RBI inks pact with four ASEAN countries to extend UPI services

The Reserve Bank has now joined a multilateral international initiative to enable instant cross-border retail payments by interlinking domestic FPSs.

Express News Service

MUMBAI: In a first step to take the highly successful UPI to the wider world outside, the Reserve Bank Monday entered into an agreement with the Asean countries to create a platform to facilitate instantaneous cross-border retail payments.  

The Reserve Bank has been collaborating bilaterally with various countries to link the fast payments system (FPS) - the unified payments interface (UPI) - with their respective FPSs for cross-border person to person (P2P) and person to merchant (P2M) payments. And the UPI is already active in Singapore and the UAE and a few North African countries.

To achieve the objective, the Reserve Bank has now joined the Project Nexus, a multilateral international initiative to enable instant cross-border retail payments by interlinking domestic FPSs.

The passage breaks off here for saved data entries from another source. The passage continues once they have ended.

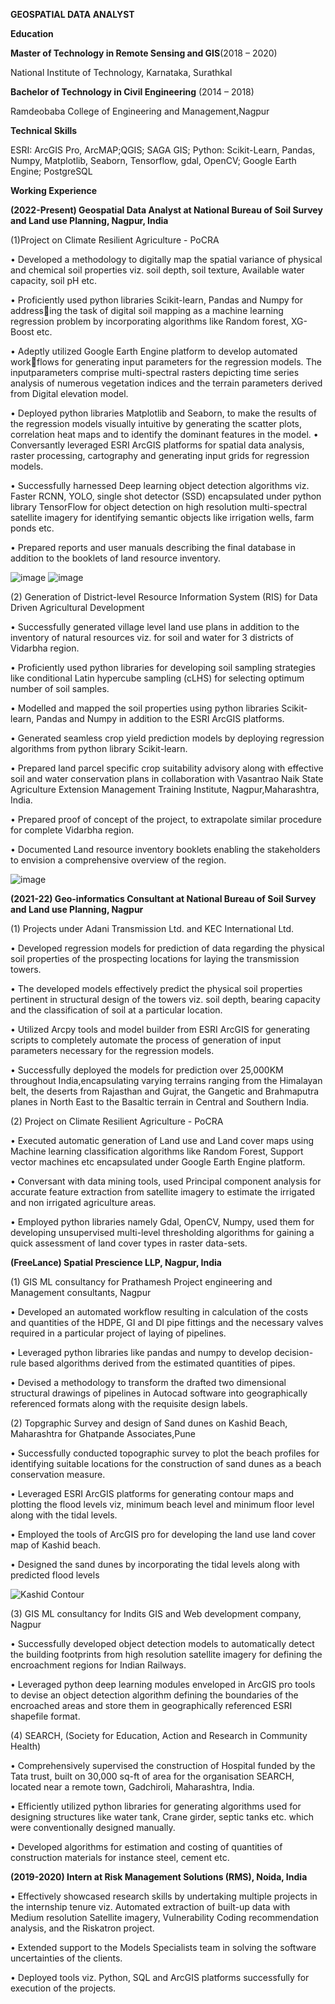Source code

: **GEOSPATIAL DATA ANALYST**

**Education**

**Master of Technology in Remote Sensing and GIS**(2018 – 2020)
 
 National Institute of Technology, Karnataka, Surathkal 

**Bachelor of Technology in Civil Engineering** (2014 – 2018)

Ramdeobaba College of Engineering and Management,Nagpur 

**Technical Skills**

ESRI: ArcGIS Pro, ArcMAP;QGIS; SAGA GIS; Python: Scikit-Learn, Pandas, Numpy, Matplotlib, Seaborn, Tensorflow, gdal, OpenCV; Google Earth Engine; PostgreSQL

**Working Experience**

**(2022-Present) Geospatial Data Analyst at National Bureau of Soil Survey and Land use Planning, Nagpur, India**

(1)Project on Climate Resilient Agriculture - PoCRA

• Developed a methodology to digitally map the spatial variance of physical and chemical soil properties viz. soil depth, soil texture, Available water capacity, soil pH etc.

• Proficiently used python libraries Scikit-learn, Pandas and Numpy for addressing the task of digital soil mapping as a machine learning regression problem by incorporating algorithms like Random forest, XG-Boost etc.

• Adeptly utilized Google Earth Engine platform to develop automated workflows for generating input parameters for the regression models. The inputparameters comprise multi-spectral rasters depicting time series analysis 
  of numerous vegetation indices and the terrain parameters derived from Digital elevation model.
  
• Deployed python libraries Matplotlib and Seaborn, to make the results of the regression models visually intuitive by generating the scatter plots, correlation heat maps and to identify the dominant features in the model.
• Conversantly leveraged ESRI ArcGIS platforms for spatial data analysis, raster processing, cartography and generating input grids for regression models.

• Successfully harnessed Deep learning object detection algorithms viz. Faster RCNN, YOLO, single shot detector (SSD) encapsulated under python library TensorFlow for object detection on high resolution multi-spectral 
  satellite imagery for identifying semantic objects like irrigation wells, farm ponds etc.
  
• Prepared reports and user manuals describing the final database in addition to the booklets of land resource inventory.

![image](https://github.com/shreyasp070/Portfolio/assets/153278513/c6d08d76-e594-4c97-b5da-c6ed9fbf78d7)
![image](https://github.com/shreyasp070/Portfolio/assets/153278513/d9ac81e0-74cf-4f40-84d2-f584243fd00b)

(2) Generation of District-level Resource Information System (RIS) for Data Driven Agricultural Development

• Successfully generated village level land use plans in addition to the inventory of natural resources viz. for soil and water for 3 districts of Vidarbha region.

• Proficiently used python libraries for developing soil sampling strategies like conditional Latin hypercube sampling (cLHS) for selecting optimum number of soil samples.

• Modelled and mapped the soil properties using python libraries Scikit-learn, Pandas and Numpy in addition to the ESRI ArcGIS platforms.

• Generated seamless crop yield prediction models by deploying regression algorithms from python library Scikit-learn.

• Prepared land parcel specific crop suitability advisory along with effective soil and water conservation plans in collaboration with Vasantrao Naik State Agriculture Extension Management Training Institute, 
  Nagpur,Maharashtra, India.
  
• Prepared proof of concept of the project, to extrapolate similar procedure for complete Vidarbha region.

• Documented Land resource inventory booklets enabling the stakeholders to envision a comprehensive overview of the region.

![image](https://github.com/shreyasp070/Portfolio/assets/153278513/3b3f5cad-ea2d-4179-9cad-e0aabfe689a4)



**(2021-22) Geo-informatics Consultant at National Bureau of Soil Survey and Land use Planning, Nagpur**

(1) Projects under Adani Transmission Ltd. and KEC International Ltd.

• Developed regression models for prediction of data regarding the physical soil properties of the prospecting locations for laying the transmission towers.

• The developed models effectively predict the physical soil properties pertinent in structural design of the towers viz. soil depth, bearing capacity and the classification of soil at a particular location.

• Utilized Arcpy tools and model builder from ESRI ArcGIS for generating scripts to completely automate the process of generation of input parameters necessary for the regression models.

• Successfully deployed the models for prediction over 25,000KM throughout India,encapsulating varying terrains ranging from the Himalayan belt, the deserts from Rajasthan and Gujrat, the Gangetic and Brahmaputra planes 
  in North East to the Basaltic terrain in Central and Southern India.

(2) Project on Climate Resilient Agriculture - PoCRA

• Executed automatic generation of Land use and Land cover maps using Machine learning classification algorithms like Random Forest, Support vector machines etc encapsulated under Google Earth Engine platform.

• Conversant with data mining tools, used Principal component analysis for accurate feature extraction from satellite imagery to estimate the irrigated and non irrigated agriculture areas.

• Employed python libraries namely Gdal, OpenCV, Numpy, used them for developing unsupervised multi-level thresholding algorithms for gaining a quick assessment of land cover types in raster data-sets.

**(FreeLance) Spatial Prescience LLP, Nagpur, India**

(1) GIS ML consultancy for Prathamesh Project engineering and Management consultants, Nagpur

• Developed an automated workflow resulting in calculation of the costs and quantities of the HDPE, GI and DI pipe fittings and the necessary valves required in a particular project of laying of pipelines.

• Leveraged python libraries like pandas and numpy to develop decision-rule based algorithms derived from the estimated quantities of pipes.

• Devised a methodology to transform the drafted two dimensional structural drawings of pipelines in Autocad software into geographically referenced formats along with the requisite design labels.

(2) Topgraphic Survey and design of Sand dunes on Kashid Beach, Maharashtra for Ghatpande Associates,Pune

• Successfully conducted topographic survey to plot the beach profiles for identifying suitable locations for the construction of sand dunes as a beach conservation measure.

• Leveraged ESRI ArcGIS platforms for generating contour maps and plotting the flood levels viz, minimum beach level and minimum floor level along with the tidal levels.

• Employed the tools of ArcGIS pro for developing the land use land cover map of Kashid beach.

• Designed the sand dunes by incorporating the tidal levels along with predicted flood levels

![Kashid Contour](https://github.com/shreyasp070/Portfolio/assets/153278513/1462b6cc-8dc3-4db5-9979-f96c4d75d4d6)


(3) GIS ML consultancy for Indits GIS and Web development company, Nagpur

• Successfully developed object detection models to automatically detect the building footprints from high resolution satellite imagery for defining the encroachment regions for Indian Railways.

• Leveraged python deep learning modules enveloped in ArcGIS pro tools to devise an object detection algorithm defining the boundaries of the encroached areas and store them in geographically referenced ESRI shapefile 
  format.
  
(4) SEARCH, (Society for Education, Action and Research in Community Health)

• Comprehensively supervised the construction of Hospital funded by the Tata trust, built on 30,000 sq-ft of area for the organisation SEARCH, located near a remote town, Gadchiroli, Maharashtra, India.

• Efficiently utilized python libraries for generating algorithms used for designing structures like water tank, Crane girder, septic tanks etc. which were conventionally designed manually.

• Developed algorithms for estimation and costing of quantities of construction materials for instance steel, cement etc.

**(2019-2020) Intern at Risk Management Solutions (RMS), Noida, India**

• Effectively showcased research skills by undertaking multiple projects in the internship tenure viz. Automated extraction of built-up data with Medium resolution Satellite imagery, Vulnerability Coding recommendation 
  analysis, and the Riskatron project.
  
• Extended support to the Models Specialists team in solving the software uncertainties of the clients.

• Deployed tools viz. Python, SQL and ArcGIS platforms successfully for execution of the projects.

Project Nexus, conceptualised by the Innovation Hub of the Bank for International Settlements (BIS), aims to connect the FPSs of four Asean countries (Malaysia, the Philippines, Singapore, and Thailand) and India making them the founding members and first mover countries of this platform.

An agreement to this effect was signed by the BIS and the central banks of these founding countries - Bank Negara Malaysia, Bank of Thailand, Bangko Sentral ng Pilipinas, the Monetary Authority of Singapore, and Reserve Bank of India on June 30, in Basel, Switzerland, the RBI said in a statement.

The platform, which can be extended to more countries, is expected to go live by 2026. Once functional, Nexus will play an important role in making retail cross-border payments efficient, faster, and more cost-effective.

Indonesia, which has been involved from the early stages, continues to be involved as a special observer.

While India and her partner countries can continue to benefit through such bilateral connectivity of FPSs, a multilateral approach will provide further impetus to our efforts in expanding the international reach of Indian payment systems, the RBI said.